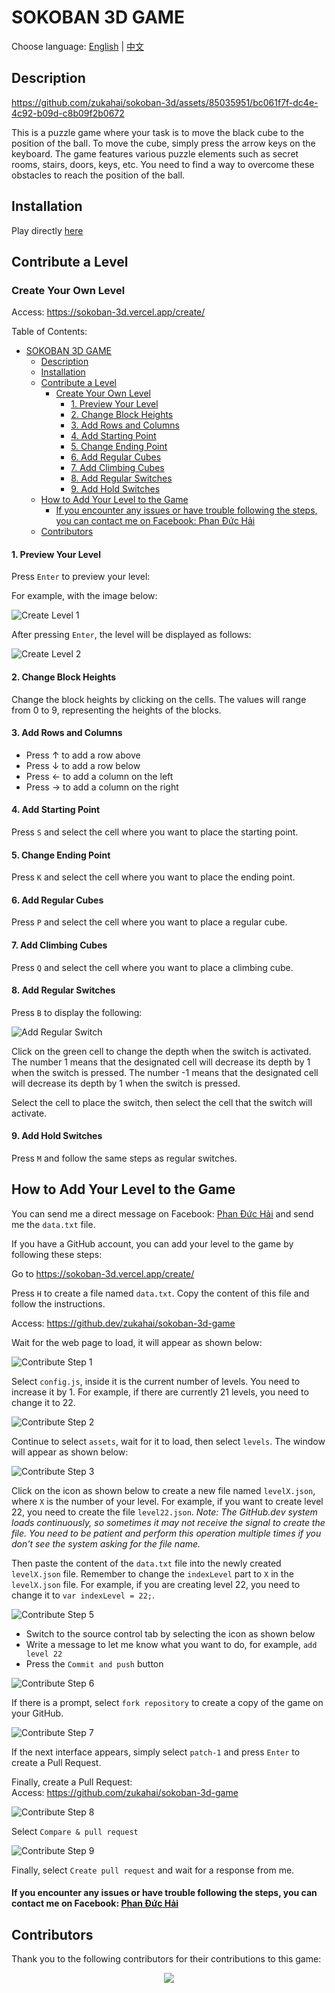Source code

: # SOKOBAN 3D GAME

Choose language: [English](./README-en.md) | [中文](./README-zh.md) 

## Description

https://github.com/zukahai/sokoban-3d/assets/85035951/bc061f7f-dc4e-4c92-b09d-c8b09f2b0672

This is a puzzle game where your task is to move the black cube to the position of the ball. To move the cube, simply press the arrow keys on the keyboard. The game features various puzzle elements such as secret rooms, stairs, doors, keys, etc. You need to find a way to overcome these obstacles to reach the position of the ball.

## Installation

Play directly [here](https://sokoban-3d.vercel.app/)

## Contribute a Level

### Create Your Own Level

Access: https://sokoban-3d.vercel.app/create/

Table of Contents:

- [SOKOBAN 3D GAME](#sokoban-3d-game)
  - [Description](#description)
  - [Installation](#installation)
  - [Contribute a Level](#contribute-a-level)
    - [Create Your Own Level](#create-your-own-level)
      - [1. Preview Your Level](#1-preview-your-level)
      - [2. Change Block Heights](#2-change-block-heights)
      - [3. Add Rows and Columns](#3-add-rows-and-columns)
      - [4. Add Starting Point](#4-add-starting-point)
      - [5. Change Ending Point](#5-change-ending-point)
      - [6. Add Regular Cubes](#6-add-regular-cubes)
      - [7. Add Climbing Cubes](#7-add-climbing-cubes)
      - [8. Add Regular Switches](#8-add-regular-switches)
      - [9. Add Hold Switches](#9-add-hold-switches)
  - [How to Add Your Level to the Game](#how-to-add-your-level-to-the-game)
      - [If you encounter any issues or have trouble following the steps, you can contact me on Facebook: Phan Đức Hải](#if-you-encounter-any-issues-or-have-trouble-following-the-steps-you-can-contact-me-on-facebook-phan-đức-hải)
  - [Contributors](#contributors)

#### 1. Preview Your Level
Press `Enter` to preview your level:

For example, with the image below:

![Create Level 1](./assets/images/create1.png)

After pressing `Enter`, the level will be displayed as follows:

![Create Level 2](./assets/images/create2.png)

#### 2. Change Block Heights

Change the block heights by clicking on the cells. The values will range from 0 to 9, representing the heights of the blocks.

#### 3. Add Rows and Columns

- Press ↑ to add a row above
- Press ↓ to add a row below
- Press ← to add a column on the left
- Press → to add a column on the right

#### 4. Add Starting Point

Press `S` and select the cell where you want to place the starting point.

#### 5. Change Ending Point

Press `K` and select the cell where you want to place the ending point.

#### 6. Add Regular Cubes

Press `P` and select the cell where you want to place a regular cube.

#### 7. Add Climbing Cubes

Press `Q` and select the cell where you want to place a climbing cube.

#### 8. Add Regular Switches

Press `B` to display the following:

![Add Regular Switch](./assets/images/create3.png)

Click on the green cell to change the depth when the switch is activated. The number 1 means that the designated cell will decrease its depth by 1 when the switch is pressed. The number -1 means that the designated cell will decrease its depth by 1 when the switch is pressed.

Select the cell to place the switch, then select the cell that the switch will activate.

#### 9. Add Hold Switches

Press `M` and follow the same steps as regular switches.

## How to Add Your Level to the Game

You can send me a direct message on Facebook: [Phan Đức Hải](https://www.facebook.com/chiatayde/) and send me the `data.txt` file.

If you have a GitHub account, you can add your level to the game by following these steps:

Go to https://sokoban-3d.vercel.app/create/

Press `H` to create a file named `data.txt`. Copy the content of this file and follow the instructions.

Access: https://github.dev/zukahai/sokoban-3d-game

Wait for the web page to load, it will appear as shown below:

![Contribute Step 1](./assets/images/contribute1.png)

Select `config.js`, inside it is the current number of levels. You need to increase it by 1. For example, if there are currently 21 levels, you need to change it to 22.

![Contribute Step 2](./assets/images/contribute2.png)

Continue to select `assets`, wait for it to load, then select `levels`. The window will appear as shown below:

![Contribute Step 3](./assets/images/contribute3.png)

Click on the icon as shown below to create a new file named `levelX.json`, where `X` is the number of your level. For example, if you want to create level 22, you need to create the file `level22.json`.
*Note: The GitHub.dev system loads continuously, so sometimes it may not receive the signal to create the file. You need to be patient and perform this operation multiple times if you don't see the system asking for the file name.*

Then paste the content of the `data.txt` file into the newly created `levelX.json` file. Remember to change the `indexLevel` part to `X` in the `levelX.json` file. For example, if you are creating level 22, you need to change it to `var indexLevel = 22;`.

![Contribute Step 5](./assets/images/contribute5.png)

- Switch to the source control tab by selecting the icon as shown below
- Write a message to let me know what you want to do, for example, `add level 22`
- Press the `Commit and push` button

![Contribute Step 6](./assets/images/contribute6.png)

If there is a prompt, select `fork repository` to create a copy of the game on your GitHub.

![Contribute Step 7](./assets/images/contribute7.png)

If the next interface appears, simply select `patch-1` and press `Enter` to create a Pull Request.

Finally, create a Pull Request:<br>Access: https://github.com/zukahai/sokoban-3d-game

![Contribute Step 8](./assets/images/contribute8.png)

Select `Compare & pull request`

![Contribute Step 9](./assets/images/contribute9.png)

Finally, select `Create pull request` and wait for a response from me.

#### If you encounter any issues or have trouble following the steps, you can contact me on Facebook: [Phan Đức Hải](https://www.facebook.com/chiatayde/)

## Contributors

Thank you to the following contributors for their contributions to this game:

<center>
<a href="https://github.com/zukahai/sokoban-3d-game/graphs/contributors">
    <img src="https://contrib.rocks/image?repo=zukahai/sokoban-3d-game" />
</a>
</center>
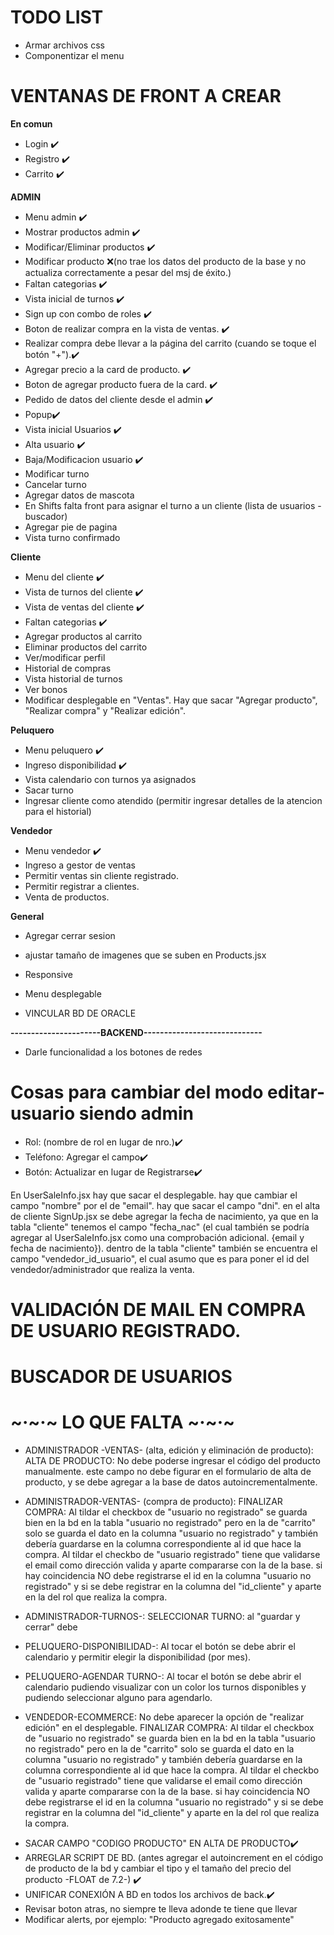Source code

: # TODO LIST

* Armar archivos css
* Componentizar el menu

# VENTANAS DE FRONT A CREAR
**En comun**
 * Login ✔️
 * Registro ✔️
 * Carrito ✔️

**ADMIN**
 * Menu admin ✔️
 * Mostrar productos admin ✔️
 * Modificar/Eliminar productos ✔️  
 * Modificar producto ❌(no trae los datos del producto de la base y no actualiza correctamente a pesar del msj de éxito.)
 * Faltan categorias ✔️
 * Vista inicial de turnos ✔️
 * Sign up con combo de roles ✔️
 * Boton de realizar compra en la vista de ventas. ✔️
 * Realizar compra debe llevar a la página del carrito (cuando se toque el botón "+").✔️
 * Agregar precio a la card de producto. ✔️
 * Boton de agregar producto fuera de la card. ✔️
 * Pedido de datos del cliente desde el admin ✔️
 * Popup✔️
 * Vista inicial Usuarios ✔️
 * Alta usuario ✔️
 * Baja/Modificacion usuario ✔️
 * Modificar turno
 * Cancelar turno
 * Agregar datos de mascota
 * En Shifts falta front para asignar el turno a un cliente (lista de usuarios - buscador)
 * Agregar pie de pagina 
 * Vista turno confirmado
 
 **Cliente**
 * Menu del cliente ✔️
 * Vista de turnos del cliente ✔️
 * Vista de ventas del cliente ✔️
 * Faltan categorias ✔️
 * Agregar productos al carrito
 * Eliminar productos del carrito
 * Ver/modificar perfil
 * Historial de compras
 * Vista historial de turnos
 * Ver bonos
 * Modificar desplegable en "Ventas". Hay que sacar "Agregar producto", "Realizar compra" y "Realizar edición".
 


 **Peluquero**
 * Menu peluquero ✔️
 * Ingreso disponibilidad ✔️
 * Vista calendario con turnos ya asignados
 * Sacar turno
 * Ingresar cliente como atendido (permitir ingresar detalles de la atencion para el historial)

 **Vendedor**
* Menu vendedor ✔️
* Ingreso a gestor de ventas
* Permitir ventas sin cliente registrado.
* Permitir registrar a clientes.
* Venta de productos.

 **General**
* Agregar cerrar sesion
* ajustar tamaño de imagenes que se suben en Products.jsx
* Responsive
* Menu desplegable

* VINCULAR BD DE ORACLE


**----------------------BACKEND-----------------------------**

* Darle funcionalidad a los botones de redes

# Cosas para cambiar del modo editar-usuario siendo admin #

* Rol: (nombre de rol en lugar de nro.)✔️
* Teléfono: Agregar el campo✔️
* Botón: Actualizar en lugar de Registrarse✔️


En UserSaleInfo.jsx hay que sacar el desplegable. hay que cambiar el campo "nombre" por el de "email". 
hay que sacar el campo "dni".
en el alta de cliente SignUp.jsx se debe agregar la fecha de nacimiento, ya que en la tabla "cliente" 
tenemos el campo "fecha_nac" (el cual también se podría agregar al UserSaleInfo.jsx como una comprobación adicional. 
{email y fecha de nacimiento}). 
dentro de la tabla "cliente" también se encuentra el campo "vendedor_id_usuario", 
el cual asumo que es para poner el id del vendedor/administrador que realiza la venta.

# VALIDACIÓN DE MAIL EN COMPRA DE USUARIO REGISTRADO.
# BUSCADOR DE USUARIOS

# ~·~·~ LO QUE FALTA ~·~·~ #
* ADMINISTRADOR -VENTAS- (alta, edición y eliminación de producto):
    ALTA DE PRODUCTO: No debe poderse ingresar el código del producto manualmente. este campo no debe figurar en el formulario de alta de producto, y se debe agregar a la base de datos autoincrementalmente.

* ADMINISTRADOR-VENTAS- (compra de producto):
    FINALIZAR COMPRA: Al tildar el checkbox de "usuario no registrado" se guarda bien en la bd en la tabla "usuario no registrado" pero en la de "carrito" solo se guarda el dato en la columna "usuario no registrado" y también debería guardarse en la columna correspondiente al id que hace la compra.
    Al tildar el checkbo de "usuario registrado" tiene que validarse el email como dirección valida y aparte compararse con la de la base. si hay coincidencia NO debe registrarse el id en la columna "usuario no registrado" y si se debe registrar en la columna del "id_cliente" y aparte en la del rol que realiza la compra.
    
* ADMINISTRADOR-TURNOS-:
    SELECCIONAR TURNO: al "guardar y cerrar" debe

* PELUQUERO-DISPONIBILIDAD-:
    Al tocar el botón se debe abrir el calendario y permitir elegir la disponibilidad (por mes).
* PELUQUERO-AGENDAR TURNO-:
    Al tocar el botón se debe abrir el calendario pudiendo visualizar con un color los turnos disponibles y pudiendo seleccionar alguno para agendarlo.

* VENDEDOR-ECOMMERCE:
    No debe aparecer la opción de "realizar edición" en el desplegable.
    FINALIZAR COMPRA: Al tildar el checkbox de "usuario no registrado" se guarda bien en la bd en la tabla "usuario no registrado" pero en la de "carrito" solo se guarda el dato en la columna "usuario no registrado" y también debería guardarse en la columna correspondiente al id que hace la compra.
    Al tildar el checkbo de "usuario registrado" tiene que validarse el email como dirección valida y aparte compararse con la de la base. si hay coincidencia NO debe registrarse el id en la columna "usuario no registrado" y si se debe registrar en la columna del "id_cliente" y aparte en la del rol que realiza la compra.

- SACAR CAMPO "CODIGO PRODUCTO" EN ALTA DE PRODUCTO✔️
- ARREGLAR SCRIPT DE BD. (antes agregar el autoincrement en el código de producto de la bd y cambiar el tipo y el tamaño del precio del       producto -FLOAT de 7.2-) ✔️
- UNIFICAR CONEXIÓN A BD en todos los archivos de back.✔️
- Revisar boton atras, no siempre te lleva adonde te tiene que llevar
- Modificar alerts, por ejemplo: "Producto agregado exitosamente"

· · · · ·

→ EXERCISE OBJECTIVE: Repeat exactly the lines of the listing above, from the one with "Menu del cliente ✔️" down to the one with "-VENTAS- (alta, edición"; both of those lines belong in the range.

→ EXERCISE RESULT:
 * Menu del cliente ✔️
 * Vista de turnos del cliente ✔️
 * Vista de ventas del cliente ✔️
 * Faltan categorias ✔️
 * Agregar productos al carrito
 * Eliminar productos del carrito
 * Ver/modificar perfil
 * Historial de compras
 * Vista historial de turnos
 * Ver bonos
 * Modificar desplegable en "Ventas". Hay que sacar "Agregar producto", "Realizar compra" y "Realizar edición".
 


 **Peluquero**
 * Menu peluquero ✔️
 * Ingreso disponibilidad ✔️
 * Vista calendario con turnos ya asignados
 * Sacar turno
 * Ingresar cliente como atendido (permitir ingresar detalles de la atencion para el historial)

 **Vendedor**
* Menu vendedor ✔️
* Ingreso a gestor de ventas
* Permitir ventas sin cliente registrado.
* Permitir registrar a clientes.
* Venta de productos.

 **General**
* Agregar cerrar sesion
* ajustar tamaño de imagenes que se suben en Products.jsx
* Responsive
* Menu desplegable

* VINCULAR BD DE ORACLE


**----------------------BACKEND-----------------------------**

* Darle funcionalidad a los botones de redes

# Cosas para cambiar del modo editar-usuario siendo admin #

* Rol: (nombre de rol en lugar de nro.)✔️
* Teléfono: Agregar el campo✔️
* Botón: Actualizar en lugar de Registrarse✔️


En UserSaleInfo.jsx hay que sacar el desplegable. hay que cambiar el campo "nombre" por el de "email". 
hay que sacar el campo "dni".
en el alta de cliente SignUp.jsx se debe agregar la fecha de nacimiento, ya que en la tabla "cliente" 
tenemos el campo "fecha_nac" (el cual también se podría agregar al UserSaleInfo.jsx como una comprobación adicional. 
{email y fecha de nacimiento}). 
dentro de la tabla "cliente" también se encuentra el campo "vendedor_id_usuario", 
el cual asumo que es para poner el id del vendedor/administrador que realiza la venta.

# VALIDACIÓN DE MAIL EN COMPRA DE USUARIO REGISTRADO.
# BUSCADOR DE USUARIOS

# ~·~·~ LO QUE FALTA ~·~·~ #
* ADMINISTRADOR -VENTAS- (alta, edición y eliminación de producto):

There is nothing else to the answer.